Backtick command with long output super slow

Discussion in 'Perl Misc' started by jl_post@hotmail.com, Dec 4, 2012.

  1. Guest

    Dear Perl community,

    Recently I wrote a Perl script to run several commands, parse
    through their output, and display the results. One important line
    was:

    my $text = `$command`;

    Now, the command isn't trivial; it generates about 65 MB of output.
    When I ran my script, my script was essentially hanging on that line
    (I later realized that it wasn't hanging; it just took over 20 minutes
    to run that line of code).

    I tried running that exact command at a DOS command prompt
    (redirecting the output to a file), and it only took about 5 seconds
    to run.

    So I experimented around a bit. I replaced the above line with:

    my $text = "hello, world";
    `$command`; # note: not assigned to anything

    and the code ran in about five seconds.

    I then replaced it with:

    my $text = do
    {
    open(my $fh, "$command |") or die $!;
    local $/; # enable "slurp" mode
    <$fh>
    };

    and once again it took over 20 minutes.

    I then tried to use system() to call "$command > file.txt" and then
    read in "file.txt". That took about six or seven seconds.

    So for some reason I wasn't able to use backticks (or even qx//)
    without the operation taking up close to half and hour. To get
    (relatively) quick time, I had to write it out to a temporary file,
    then read that file in. (Note that this only was a problem with
    commands that returned lots of output, like around 60 megabytes.)

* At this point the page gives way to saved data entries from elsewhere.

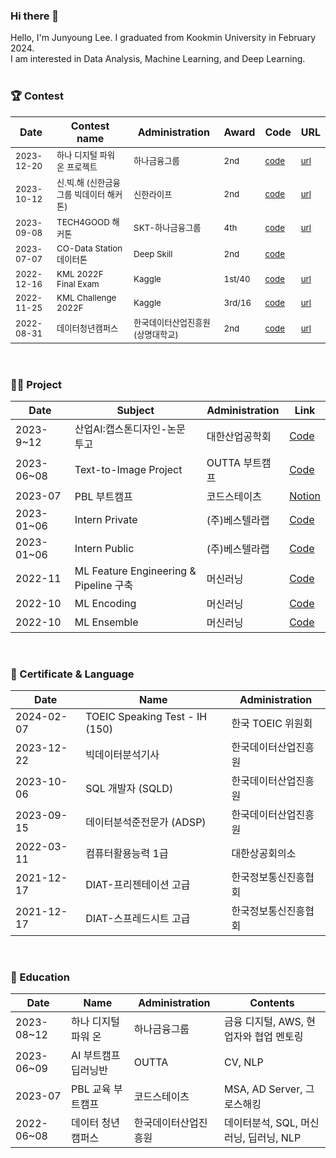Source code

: ### Hi there 👋
Hello, I'm Junyoung Lee. 
I graduated from Kookmin University in February 2024. <br>
I am interested in Data Analysis, Machine Learning, and Deep Learning.
<br><br>


### 🏆 Contest
| Date         | Contest name                               | Administration           | Award | Code | URL |
|--------------|--------------------------------------------|--------------------------|-------|------|------|
| <small>2023-12-20</small>   | <small>하나 디지털 파워 온 프로젝트</small>           | <small>하나금융그룹</small>           | <small>2nd</small>   | <small>[code](https://github.com/JunYeong-2/Hana_Digital_Power_On)</small> | <small>[url](https://www.hanapoweron.com/digitalpoweron/)</small> |
| <small>2023-10-12</small>   | <small>신.빅.해 (신한금융그룹 빅데이터 해커톤)</small> | <small>신한라이프</small>              | <small>2nd</small>   | <small>[code](https://github.com/JunYeong-2/Shinhan_BigData_Hackathon)</small> | <small>[url](https://bigdatahub.ac.kr/information/notice?bbs_section=view&idx=60)</small> |
| <small>2023-09-08</small>   | <small>TECH4GOOD 해커톤</small>                         | <small>SKT-하나금융그룹</small>     | <small>4th</small>   | <small>[code](https://github.com/JunYeong-2/TECH4GOOD_Hackathon)</small> | <small>[url](https://www.yna.co.kr/view/AKR20230914049000017)</small> |
| <small>2023-07-07</small>   | <small>CO-Data Station 데이터톤</small>                | <small>Deep Skill</small>                | <small>2nd</small>   | <small>[code](https://github.com/JunYeong-2/CoData_Hackathon)</small> |  |
| <small>2022-12-16</small>   | <small>KML 2022F Final Exam</small>                     | <small>Kaggle</small>                     | <small>1st/40</small>| <small>[code](https://github.com/JunYeong-2/KML_2022F_Final_Exam)</small> | <small>[url](https://www.kaggle.com/competitions/kml2022f-exam)</small> |
| <small>2022-11-25</small>   | <small>KML Challenge 2022F</small>                      | <small>Kaggle</small>                     | <small>3rd/16</small>| <small>[code](https://github.com/JunYeong-2/KML_Challenge_2022F)</small> | <small>[url](https://www.kaggle.com/competitions/kml2022f)</small> |
| <small>2022-08-31</small>   | <small>데이터청년캠퍼스</small>                           | <small>한국데이터산업진흥원 (상명대학교)</small>| <small>2nd</small>   | <small>[code](https://github.com/JunYeong-2/Data_Campus)</small> | <small>[url](https://www.all-con.co.kr/view/contest/480140)</small> |
<br>

### 👨‍💻 Project
| Date       | Subject             | Administration     | Link        |
|------------|---------------------|--------------------|-------------|
| 2023-9~12  | 산업AI:캡스톤디자인-논문 투고            | 대한산업공학회            | [Code](https://github.com/JunYeong-2/Capstone_Design) |
| 2023-06~08    | Text-to-Image Project       | OUTTA 부트캠프            | [Code](https://github.com/JunYeong-2/Text-to-Image_project) |
| 2023-07    | PBL 부트캠프         | 코드스테이츠            | [Notion](https://charming-sapphire-342.notion.site/PBL-9539e68ceec440fcbb7b22f13d396be0?pvs=4) |
| 2023-01~06 | Intern Private      | (주)베스텔라랩            | [Code](https://github.com/JunYeong-2/Intern_Private) |
| 2023-01~06 | Intern Public       | (주)베스텔라랩            | [Code](https://github.com/JunYeong-2/Intern_Public) |
| 2022-11    | ML Feature Engineering & Pipeline 구축    | 머신러닝            | [Code](https://github.com/JunYeong-2/ML_Pipeline) |
| 2022-10    | ML Encoding         | 머신러닝            | [Code](https://github.com/JunYeong-2/ML_Encoding) |
| 2022-10    | ML Ensemble         | 머신러닝            | [Code](https://github.com/JunYeong-2/ML_Ensemble) |
<br>

### 📄 Certificate & Language
| Date       | Name                               | Administration           |
|------------|------------------------------------|--------------------------|
| 2024-02-07 | TOEIC Speaking Test - IH (150)                          | 한국 TOEIC 위원회         |
| 2023-12-22 | 빅데이터분석기사                          | 한국데이터산업진흥원         |
| 2023-10-06 | SQL 개발자 (SQLD)                          | 한국데이터산업진흥원         |
| 2023-09-15 | 데이터분석준전문가 (ADSP)                          | 한국데이터산업진흥원         |
| 2022-03-11 | 컴퓨터활용능력 1급                          | 대한상공회의소         |
| 2021-12-17 | DIAT-프리젠테이션 고급                          | 한국정보통신진흥협회         |
| 2021-12-17 | DIAT-스프레드시트 고급                          | 한국정보통신진흥협회         |
<br>

### 🏢 Education
| Date       | Name                | Administration      | Contents |
|------------|---------------------|---------------------|----------|
| 2023-08~12 | 하나 디지털 파워 온           | 하나금융그룹             | 금융 디지털, AWS, 현업자와 협업 멘토링 |
| 2023-06~09 | AI 부트캠프 딥러닝반           | OUTTA             | CV, NLP |
| 2023-07 | PBL 교육 부트캠프           | 코드스테이츠             | MSA, AD Server, 그로스해킹  |
| 2022-06~08 | 데이터 청년 캠퍼스           | 한국데이터산업진흥원             | 데이터분석, SQL, 머신러닝, 딥러닝, NLP |






<!--
### 🏆 Contest
| Date       | Contest name                                    | Administration | Award | link |
| ------------- | ---------------------------------------------- |--------------|--------------|--------------|
|  2023-12-20  |    하나 디지털 파워 온 프로젝트              |    하나금융그룹        |  2rd   |   |
| 2023-10-12   |    신.빅.해 (신한금융그룹 빅데이터 해커톤)              |   신한라이프        |  2rd   |   |
|  2023-09-08  |       TECH4GOOD 해커톤           |     SKT-하나금융그룹       |  4th   |   |
|  2023-07-07  |   CO-Data Station 데이터톤               |   Deep Skill        |  2rd   |   |
| 2022-12-16   |    KML 2022F Final Exam              |    Kaggle        | 1st/40  | https://www.kaggle.com/competitions/kml2022f-exam    | 
| 2022-11-25   |         KML Challenge 2022F         |    Kaggle       |   3rd/16  | https://www.kaggle.com/competitions/kml2022f  |
|  2022-08-31  |  데이터청년캠퍼스                | 한국데이터산업진흥원(상명대학교)           |  2nd   | |
-->

<!--
**JunYeong-2/JunYeong-2** is a ✨ _special_ ✨ repository because its `README.md` (this file) appears on your GitHub profile.

Here are some ideas to get you started:

- 🔭 I’m currently working on ...
- 🌱 I’m currently learning ...
- 👯 I’m looking to collaborate on ...
- 🤔 I’m looking for help with ...
- 💬 Ask me about ...
- 📫 How to reach me: ...
- 😄 Pronouns: ...
- ⚡ Fun fact: ...
-->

    So I wrote the following function to replace calling a command with
    backticks:

    sub getOutputOfCommand
    {
    my ($command) = @_;

    # I want to do this: my $text = `$command`;
    # Unfortunately, this runs super-slow on my version of
    # Perl (on Windows).
    # I discovered that just using system() to run the command
    # while redirecting the output to a file, and then reading in
    # that file is much, much quicker (at least by twenty times).
    #
    # So that's what I'm doing here: Writing the command's
    # output out to file, and reading it back in.
    # (I have no idea why it's faster than just $text = `command`.)

    my $text;

    if (0) # we're not doing it this way because it takes too long
    {
    $text = `$command`;
    die "\nError running command:\n\n $command\n\n" if $?;
    }
    else
    {
    # For some strange reason, this way is much quicker for me.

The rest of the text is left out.